Glacier National Park's Historical Architect Loves His Job

Glacier National Park historical architect Kim Hyatt stands in front of the Wheeler Cabin on the shore of McDonald Lake in Glacier park on Nov. 17, 2020. Hyatt is in charge of preserving the more than 700 historical buildings and structures inside the park. (Jeremy Weber/The Daily Inter Lake via AP)
Glacier National Park historical architect Kim Hyatt stands in front of the Wheeler Cabin on the shore of McDonald Lake in Glacier park on Nov. 17, 2020. Hyatt is in charge of preserving the more than 700 historical buildings and structures inside the park. (Jeremy Weber/The Daily Inter Lake via AP)

WEST GLACIER, Mont. (AP) — Glacier National Park’s Kim Hyatt loves his job.

As the park’s historical architect, it has been Hyatt’s duty for the past two years to ensure that any work done on the park’s buildings and structures is done in a way that preserves their history.

With Glacier National Park’s 400-plus historic buildings and more than 300 historical structures, Hyatt has no shortage of projects from which to choose.

“As you can imagine, the Park Service has a huge inventory of historic buildings. We are all about preserving the cultural and natural resources for the public to enjoy. Those cultural resources include our historic buildings,” Hyatt explained. “A lot of people don’t realize that we define historic as anything more than 50 years old. If it is 50 years old or older, we have an obligation to care for it, whether it is an old hotel or a privy.”

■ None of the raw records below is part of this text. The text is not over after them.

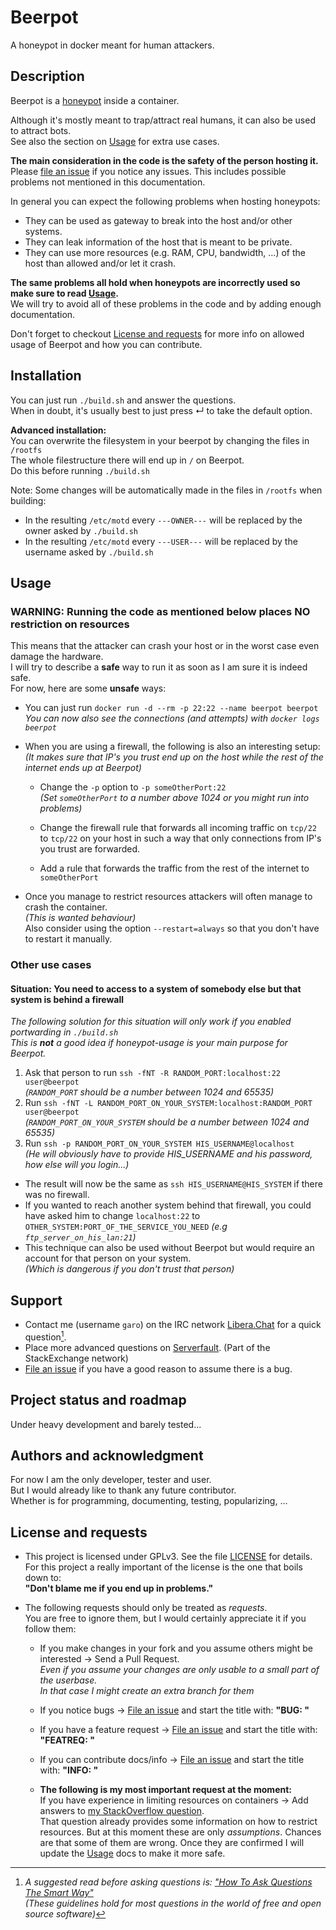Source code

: # Beerpot

A honeypot in docker meant for human attackers.

## Description

Beerpot is a [honeypot](https://en.wikipedia.org/wiki/Honeypot_(computing)) inside a container.

Although it's mostly meant to trap/attract real humans, it can also be used to attract bots.<br>
See also the section on [Usage](README.md#Usage) for extra use cases.

**The main consideration in the code is the safety of the person hosting it.**<br>
Please [file an issue](https://github.com/ngaro/beerpot/issues) if you notice any issues.
This includes possible problems not mentioned in this documentation.

In general you can expect the following problems when hosting honeypots:
- They can be used as gateway to break into the host and/or other systems.
- They can leak information of the host that is meant to be private.
- They can use more resources (e.g. RAM, CPU, bandwidth, ...) of the host than allowed and/or let it crash.

**The same problems all hold when honeypots are incorrectly used so make sure to read [Usage](README.md#Usage).**<br>
We will try to avoid all of these problems in the code and by adding enough documentation.

Don't forget to checkout [License and requests](README.md#License_and_requests) for more info on allowed usage of Beerpot and how you can contribute.

## Installation

You can just run `./build.sh` and answer the questions.<br>
When in doubt, it's usually best to just press ↵ to take the default option.

**Advanced installation:**<br>
You can overwrite the filesystem in your beerpot by changing the files in `/rootfs`<br>The whole filestructure there will end up in `/` on Beerpot.<br>
Do this before running `./build.sh`

Note: Some changes will be automatically made in the files in `/rootfs` when building:
- In the resulting `/etc/motd` every `---OWNER---` will be replaced by the owner asked by `./build.sh`
- In the resulting `/etc/motd` every `---USER---` will be replaced by the username asked by `./build.sh`

## Usage

### WARNING: Running the code as mentioned below places NO restriction on resources

This means that the attacker can crash your host or in the worst case even damage the hardware.<br>
I will try to describe a **safe** way to run it as soon as I am sure it is indeed safe.<br>
For now, here are some **unsafe** ways:

- You can just run `docker run -d --rm -p 22:22 --name beerpot beerpot`<br>*You can now also see the connections (and attempts) with `docker logs beerpot`*

- When you are using a firewall, the following is also an interesting setup:<br>*(It makes sure that IP's you trust end up on the host while the rest of the internet ends up at Beerpot)*

    - Change the `-p` option to `-p someOtherPort:22`<br>*(Set `someOtherPort` to a number above 1024 or you might run into problems)*

    - Change the firewall rule that forwards all incoming traffic on `tcp/22` to `tcp/22` on your host in such a way that only connections from IP's you trust are forwarded.

    - Add a rule that forwards the traffic from the rest of the internet to `someOtherPort`

- Once you manage to restrict resources attackers will often manage to crash the container.<br>*(This is wanted behaviour)*<br>Also consider using the option `--restart=always` so that you don't have to restart it manually.

### Other use cases

#### Situation: You need to access to a system of somebody else but that system is behind a firewall

*The following solution for this situation will only work if you enabled portwarding in `./build.sh`<br>This is **not** a good idea if honeypot-usage is your main purpose for Beerpot.*

1. Ask that person to run `ssh -fNT -R RANDOM_PORT:localhost:22 user@beerpot`<br>*(`RANDOM_PORT` should be a number between 1024 and 65535)*
2. Run `ssh -fNT -L RANDOM_PORT_ON_YOUR_SYSTEM:localhost:RANDOM_PORT user@beerpot`<br>*(`RANDOM_PORT_ON_YOUR_SYSTEM` should be a number between 1024 and 65535)*
3. Run `ssh -p RANDOM_PORT_ON_YOUR_SYSTEM HIS_USERNAME@localhost`<br>*(He will obviously have to provide HIS_USERNAME and his password, how else will you login...)*

- The result will now be the same as `ssh HIS_USERNAME@HIS_SYSTEM` if there was no firewall.<br>
- If you wanted to reach another system behind that firewall, you could have asked him to change `localhost:22` to `OTHER_SYSTEM:PORT_OF_THE_SERVICE_YOU_NEED` *(e.g `ftp_server_on_his_lan:21`)*<br>
- This technique can also be used without Beerpot but would require an account for that person on your system.<br>*(Which is dangerous if you don't trust that person)*

## Support

- Contact me (username <code>garo</code>) on the IRC network [Libera.Chat](https://libera.chat/) for a quick question[^1].
- Place more advanced questions on [Serverfault](https://serverfault.com/). (Part of the StackExchange network)
- [File an issue](interesting) if you have a good reason to assume there is a bug.

[^1]: *A suggested read before asking questions is: ["How To Ask Questions The Smart Way"](http://catb.org/~esr/faqs/smart-questions.html)<br>
(These guidelines hold for most questions in the world of free and open source software)*

## Project status and roadmap

Under heavy development and barely tested...

## Authors and acknowledgment

For now I am the only developer, tester and user.<br>
But I would already like to thank any future contributor.<br>Whether is for programming, documenting, testing, popularizing, ...

## License and requests

- This project is licensed under GPLv3. See the file [LICENSE](LICENSE) for details.<br>
For this project a really important of the license is the one that boils down to:<br>**"Don't blame me if you end up in problems."**
- The following requests should only be treated as *requests*.<br>You are free to ignore them, but I would certainly appreciate it if you follow them:

    - If you make changes in your fork and you assume others might be interested → Send a Pull Request.<br>*Even if you assume your changes are only usable to a small part of the userbase.<br>In that case I might create an extra branch for them*

    - If you notice bugs → [File an issue](https://github.com/ngaro/beerpot/issues) and start the title with: **"BUG: "**

    - If you have a feature request → [File an issue](https://github.com/ngaro/beerpot/issues) and start the title with: **"FEATREQ: "**

    - If you can contribute docs/info  → [File an issue](https://github.com/ngaro/beerpot/issues) and start the title with: **"INFO: "**

    - **The following is my most important request at the moment:**<br>If you have experience in limiting resources on containers → Add answers to [my StackOverflow question](https://stackoverflow.com/questions/70395953/how-can-i-limit-a-docker-container-resources).<br>That question already provides some information on how to restrict resources. But at this moment these are only *assumptions*. Chances are that some of them are wrong. Once they are confirmed I will update the [Usage](README.md#Usage) docs to make it more safe.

For Hyatt, the love of old buildings began as a small child when his family took a road trip from their home in Salt Lake City throughout the Southwest, deep South and as far up into New England as Vermont.

“That trip really began a love of antiques and old buildings,” Hyatt told the Daily Inter Lake. “I feel incredibly lucky to have been able to make a career out of what began as a love of old buildings when I was only 7 years old.”

Inspired by that family vacation, Hyatt went on to become a licensed architect and worked in several offices, but his love of old buildings continually drew him to those types of projects.

“Buildings are the most prominent evidence of our history and connecting people to that history is important to me,” he said.

When the opportunity came along for Hyatt to join the National Park Service as Bryce Canyon’s historical architect 10 years ago, he jumped at the chance. A decade later, he says it was one of the best decisions of his life.

Over the years, Hyatt has been involved with a number of projects with the National Park Service in several states, including Utah, Texas, Oklahoma, Arizona, New Mexico and Montana, among others. Hyatt’s designs include a new comfort station at the Big Bend of the Going to the Sun Road in Glacier National Park, built with a vegetated roof into a hillside to protect from the area’s frequent rockslides, and the new fossil discovery exhibit at Big Bend National Park in west Texas.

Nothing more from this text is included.